The document bravely manages to pinpoint North Korea as a possible theater of conflict - a decreasing prospect fueled by its basket-case status. But what isn't covered in this delphic revelation is the most serious and likely flash point in East Asia -- Taiwan. Perhaps because it rests serenely in the crosshairs of the great game now underway between Washington and Beijing, perhaps because gimlet-eyed Mandarins in Beijing refer to the Hong Kong handover as a model for Taiwan's return to the "motherland," our negotiators thought they would earn their pay by not mentioning the issue. So it turns out we don't know what facilities or assistance will be available to U.S. forces in the event the "security or the social or economic system of the people of Taiwan" is jeopardized.

If that language sounds familiar, you can find the remaining text in Sections 2b and 3 of the Taiwan Relations Act, or TRA, which this administration would like to forget.
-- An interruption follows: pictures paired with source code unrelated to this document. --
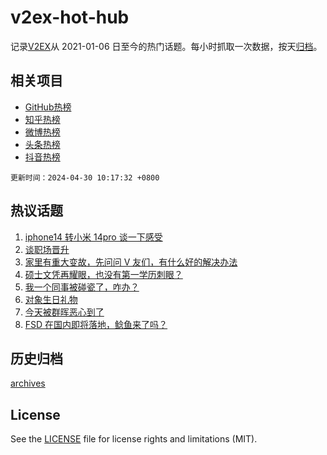 # v2ex-hot-hub

 记录[V2EX](https://www.v2ex.com/)从 2021-01-06 日至今的热门话题。每小时抓取一次数据，按天[归档](archives)。
 
 ## 相关项目

- [GitHub热榜](https://github.com/snaildev/github-hot-hub)
- [知乎热榜](https://github.com/snaildev/zhihu-hot-hub)
- [微博热榜](https://github.com/snaildev/weibo-hot-hub)
- [头条热榜](https://github.com/snaildev/toutiao-hot-hub)
- [抖音热榜](https://github.com/snaildev/douyin-hot-hub)


 `更新时间：2024-04-30 10:17:32 +0800`

## 热议话题

1. [iphone14 转小米 14pro 谈一下感受](https://www.v2ex.com/t/1036731)
1. [谈职场晋升](https://www.v2ex.com/t/1036671)
1. [家里有重大变故，先问问 V 友们，有什么好的解决办法](https://www.v2ex.com/t/1036645)
1. [硕士文凭再耀眼，也没有第一学历刺眼？](https://www.v2ex.com/t/1036702)
1. [我一个同事被碰瓷了，咋办？](https://www.v2ex.com/t/1036726)
1. [对象生日礼物](https://www.v2ex.com/t/1036649)
1. [今天被群晖恶心到了](https://www.v2ex.com/t/1036715)
1. [FSD 在国内即将落地，鲶鱼来了吗？](https://www.v2ex.com/t/1036923)

## 历史归档

[archives](archives)

## License

See the [LICENSE](LICENSE) file for license rights and limitations (MIT).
Unlike the three communiques covering U.S.-China relations signed in 1972, 1978 and 1982, which are not treaties but, as Stephen Yates of the Heritage Foundation points out, "simply statements of a particular administration's policy at a particular time," the TRA is the law of the land: It defines Taiwan's status in terms of U.S.. policy toward China and commits the United States to assist Taiwan in maintaining its defense against possible threats from China.

One might ask how U.S. negotiators could possibly propose a security agreement with our most important regional ally, Japan, without determining mutual obligations in the event this contentious dispute in the area breaks into conflict.

The answer is that reducing the matter to writing is opposed by the Japanese (they barely acknowledge that the Taiwan straits are "in the area around Taiwan"). …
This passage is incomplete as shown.